→ WORK ORDER
Lines in the entries below where the word "topological" shows up should each be copied.

Saved data entries:
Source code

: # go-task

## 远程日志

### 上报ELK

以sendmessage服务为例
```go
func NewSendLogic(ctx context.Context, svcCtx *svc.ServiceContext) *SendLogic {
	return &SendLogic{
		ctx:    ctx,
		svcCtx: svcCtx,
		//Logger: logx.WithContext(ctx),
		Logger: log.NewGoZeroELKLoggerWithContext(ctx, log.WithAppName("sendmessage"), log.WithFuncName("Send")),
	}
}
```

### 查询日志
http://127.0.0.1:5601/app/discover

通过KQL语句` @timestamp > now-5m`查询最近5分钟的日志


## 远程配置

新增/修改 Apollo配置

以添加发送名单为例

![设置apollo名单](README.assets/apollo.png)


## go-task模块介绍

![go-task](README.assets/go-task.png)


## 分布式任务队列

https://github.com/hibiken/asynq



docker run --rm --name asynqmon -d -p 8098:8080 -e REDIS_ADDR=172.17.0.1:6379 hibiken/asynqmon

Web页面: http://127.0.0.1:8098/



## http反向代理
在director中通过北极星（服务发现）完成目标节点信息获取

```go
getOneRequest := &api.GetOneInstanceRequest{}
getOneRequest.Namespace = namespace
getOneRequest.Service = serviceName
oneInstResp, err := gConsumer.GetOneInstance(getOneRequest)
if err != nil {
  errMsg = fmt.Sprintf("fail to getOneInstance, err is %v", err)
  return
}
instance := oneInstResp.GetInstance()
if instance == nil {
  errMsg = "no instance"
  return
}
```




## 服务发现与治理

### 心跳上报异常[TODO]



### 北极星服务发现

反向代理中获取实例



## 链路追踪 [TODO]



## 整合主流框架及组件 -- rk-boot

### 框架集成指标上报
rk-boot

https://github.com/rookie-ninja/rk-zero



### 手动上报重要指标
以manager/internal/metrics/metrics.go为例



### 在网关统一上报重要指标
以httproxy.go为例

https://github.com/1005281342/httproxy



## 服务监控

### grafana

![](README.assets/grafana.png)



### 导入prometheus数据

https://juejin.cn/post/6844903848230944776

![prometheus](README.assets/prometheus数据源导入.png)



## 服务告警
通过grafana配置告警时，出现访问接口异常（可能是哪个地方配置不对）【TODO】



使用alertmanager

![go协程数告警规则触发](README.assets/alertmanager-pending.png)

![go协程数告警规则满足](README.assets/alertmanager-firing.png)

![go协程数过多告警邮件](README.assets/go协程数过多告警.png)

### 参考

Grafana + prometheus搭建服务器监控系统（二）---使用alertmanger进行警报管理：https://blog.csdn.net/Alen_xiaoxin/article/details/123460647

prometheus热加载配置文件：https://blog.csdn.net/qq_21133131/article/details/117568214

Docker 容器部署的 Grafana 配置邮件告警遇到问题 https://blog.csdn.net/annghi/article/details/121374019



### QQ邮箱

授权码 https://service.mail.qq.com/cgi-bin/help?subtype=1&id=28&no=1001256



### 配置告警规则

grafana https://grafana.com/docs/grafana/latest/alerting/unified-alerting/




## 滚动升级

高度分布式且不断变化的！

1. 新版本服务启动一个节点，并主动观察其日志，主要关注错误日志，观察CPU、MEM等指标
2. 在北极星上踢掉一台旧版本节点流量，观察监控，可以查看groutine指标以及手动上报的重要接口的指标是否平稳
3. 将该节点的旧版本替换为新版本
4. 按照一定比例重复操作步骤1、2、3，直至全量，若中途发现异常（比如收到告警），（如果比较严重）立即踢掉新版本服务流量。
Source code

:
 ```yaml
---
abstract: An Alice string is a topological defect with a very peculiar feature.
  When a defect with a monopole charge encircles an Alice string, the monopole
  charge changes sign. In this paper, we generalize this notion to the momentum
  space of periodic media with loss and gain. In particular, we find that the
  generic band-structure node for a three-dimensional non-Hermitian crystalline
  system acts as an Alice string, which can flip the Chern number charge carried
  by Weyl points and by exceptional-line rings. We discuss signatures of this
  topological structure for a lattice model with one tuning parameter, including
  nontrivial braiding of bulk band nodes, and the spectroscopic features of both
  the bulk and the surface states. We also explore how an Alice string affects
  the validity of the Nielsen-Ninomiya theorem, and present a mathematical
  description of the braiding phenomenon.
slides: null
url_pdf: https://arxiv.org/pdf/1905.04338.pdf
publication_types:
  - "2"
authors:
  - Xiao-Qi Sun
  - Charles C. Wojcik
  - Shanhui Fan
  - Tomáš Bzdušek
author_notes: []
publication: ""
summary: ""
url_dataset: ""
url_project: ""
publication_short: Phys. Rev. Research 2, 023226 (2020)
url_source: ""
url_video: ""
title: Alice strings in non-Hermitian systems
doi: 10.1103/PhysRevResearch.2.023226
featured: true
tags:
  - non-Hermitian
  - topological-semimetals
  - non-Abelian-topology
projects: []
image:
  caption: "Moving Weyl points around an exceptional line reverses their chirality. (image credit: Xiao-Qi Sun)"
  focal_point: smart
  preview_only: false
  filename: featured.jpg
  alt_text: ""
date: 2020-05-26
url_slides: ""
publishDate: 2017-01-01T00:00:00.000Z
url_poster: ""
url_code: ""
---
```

→ REPLY TO THE EXERCISE
abstract: An Alice string is a topological defect with a very peculiar feature.
  topological structure for a lattice model with one tuning parameter, including
  - topological-semimetals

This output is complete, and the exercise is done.